Tampoco tenía idea de qué cosa eran los moros, pero sí sabía lo que era una costa, así que cuando íbamos a pescar a la costanera sur o de picnic a Punta Lara, lo primero que hacía era ver si no había moros. Estaba seguro de que en cuanto los viera, los reconocería.
Me había distraído y mi vieja ya seguía con su explicación.
–Después se arrepintió, pero ya era tarde para que lo perdonaran. Imaginate, había ofendido a mucha gente.
–Tan sensible que parecía.
–Era sensible –dijo enfáticamente mi vieja–. Pero se dejó llevar por Perón.
–Ese y la… la Eva lo engañaron.
–Claro que lo engañaron. Mirá si Discepolín iba a ser peronista…
–Como Polo.
–A Polo también lo tienen engañado. Es demasiada buena gente. Un ingenuo.
–Claro– aprobó mi tía.
–Cuando todos sus amigos dejaron de saludarlo…

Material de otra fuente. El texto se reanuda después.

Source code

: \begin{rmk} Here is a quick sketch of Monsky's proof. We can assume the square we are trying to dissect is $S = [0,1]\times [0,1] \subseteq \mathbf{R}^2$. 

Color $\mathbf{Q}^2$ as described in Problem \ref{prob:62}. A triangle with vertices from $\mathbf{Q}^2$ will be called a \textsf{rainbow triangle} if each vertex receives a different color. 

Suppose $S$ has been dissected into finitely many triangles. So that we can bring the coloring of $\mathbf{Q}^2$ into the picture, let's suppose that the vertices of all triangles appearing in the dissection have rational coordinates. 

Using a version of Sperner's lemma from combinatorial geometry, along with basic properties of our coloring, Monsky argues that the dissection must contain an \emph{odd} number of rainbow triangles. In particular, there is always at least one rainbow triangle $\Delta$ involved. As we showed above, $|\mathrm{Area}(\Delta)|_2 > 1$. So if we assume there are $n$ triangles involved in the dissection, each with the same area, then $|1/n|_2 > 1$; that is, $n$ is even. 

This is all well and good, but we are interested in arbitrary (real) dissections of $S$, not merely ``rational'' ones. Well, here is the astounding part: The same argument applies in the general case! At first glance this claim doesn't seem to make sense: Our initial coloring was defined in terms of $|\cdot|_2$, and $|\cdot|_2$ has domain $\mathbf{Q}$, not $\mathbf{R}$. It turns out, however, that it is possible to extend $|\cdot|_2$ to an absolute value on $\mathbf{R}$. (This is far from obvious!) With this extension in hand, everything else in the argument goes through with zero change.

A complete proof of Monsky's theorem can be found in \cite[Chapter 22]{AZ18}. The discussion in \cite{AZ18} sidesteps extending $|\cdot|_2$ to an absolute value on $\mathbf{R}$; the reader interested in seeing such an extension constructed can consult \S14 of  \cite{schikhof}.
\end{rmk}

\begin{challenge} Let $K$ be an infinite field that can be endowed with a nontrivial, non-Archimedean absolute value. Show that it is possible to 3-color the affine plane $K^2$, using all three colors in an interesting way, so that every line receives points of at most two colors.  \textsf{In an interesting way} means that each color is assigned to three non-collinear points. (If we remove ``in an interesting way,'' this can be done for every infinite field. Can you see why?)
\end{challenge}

–¿Dejaron de saludar a Polo? No sabía…
–¡De Discepolín estamos hablando!
–Claro, claro.
–Así que cuando dejaron de saludarlo y la gente buena y decente le empezó a dar la espalda, se dio cuenta de lo que había hecho. Todo lo que le quedaba en el mundo eran los peronistas.
–Y la Tania, que la verdá, Nena, era mejor perderla que encontrarla. Le arruinó la vida.

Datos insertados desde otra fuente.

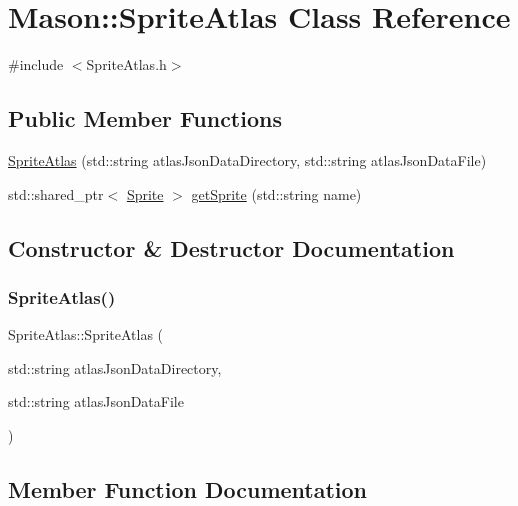 \hypertarget{class_mason_1_1_sprite_atlas}{}\section{Mason\+:\+:Sprite\+Atlas Class Reference}
\label{class_mason_1_1_sprite_atlas}


{\ttfamily \#include $<$Sprite\+Atlas.\+h$>$}

\subsection*{Public Member Functions}
\begin{DoxyCompactItemize}
\item 
\hyperlink{class_mason_1_1_sprite_atlas_a7740eb98380f42a0d5b787d44114be8f}{Sprite\+Atlas} (std\+::string atlas\+Json\+Data\+Directory, std\+::string atlas\+Json\+Data\+File)
\item 
std\+::shared\+\_\+ptr$<$ \hyperlink{class_mason_1_1_sprite}{Sprite} $>$ \hyperlink{class_mason_1_1_sprite_atlas_a05b230664b024ef23726bfa509da6a40}{get\+Sprite} (std\+::string name)
\end{DoxyCompactItemize}


\subsection{Constructor \& Destructor Documentation}
\hypertarget{class_mason_1_1_sprite_atlas_a7740eb98380f42a0d5b787d44114be8f}{}\label{class_mason_1_1_sprite_atlas_a7740eb98380f42a0d5b787d44114be8f} 
\subsubsection{\texorpdfstring{Sprite\+Atlas()}{SpriteAtlas()}}
{\footnotesize\ttfamily Sprite\+Atlas\+::\+Sprite\+Atlas (\begin{DoxyParamCaption}\item[{std\+::string}]{atlas\+Json\+Data\+Directory,  }\item[{std\+::string}]{atlas\+Json\+Data\+File }\end{DoxyParamCaption})}



\subsection{Member Function Documentation}
\hypertarget{class_mason_1_1_sprite_atlas_a05b230664b024ef23726bfa509da6a40}{}\label{class_mason_1_1_sprite_atlas_a05b230664b024ef23726bfa509da6a40}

–La vida se la arruinó Perón.
–Sí. Y la Eva.
–Se debe haber muerto de tristeza. O se suicidó.
Mi tía frunció el ceño.
–Para mí que lo mataron.
Mi vieja se alzó de hombros.
–Puede ser.
–Seguro, igual que a Duarte. Lo que pasa –explicó mi tía– es que Rodolfo tiene razón: la prensa estaba toda sedimentada y nadie se enteraba de nada.
Abrí el cuaderno, humedecí con la lengua la punta del lápiz y vacilé: ¿con ce o con ese?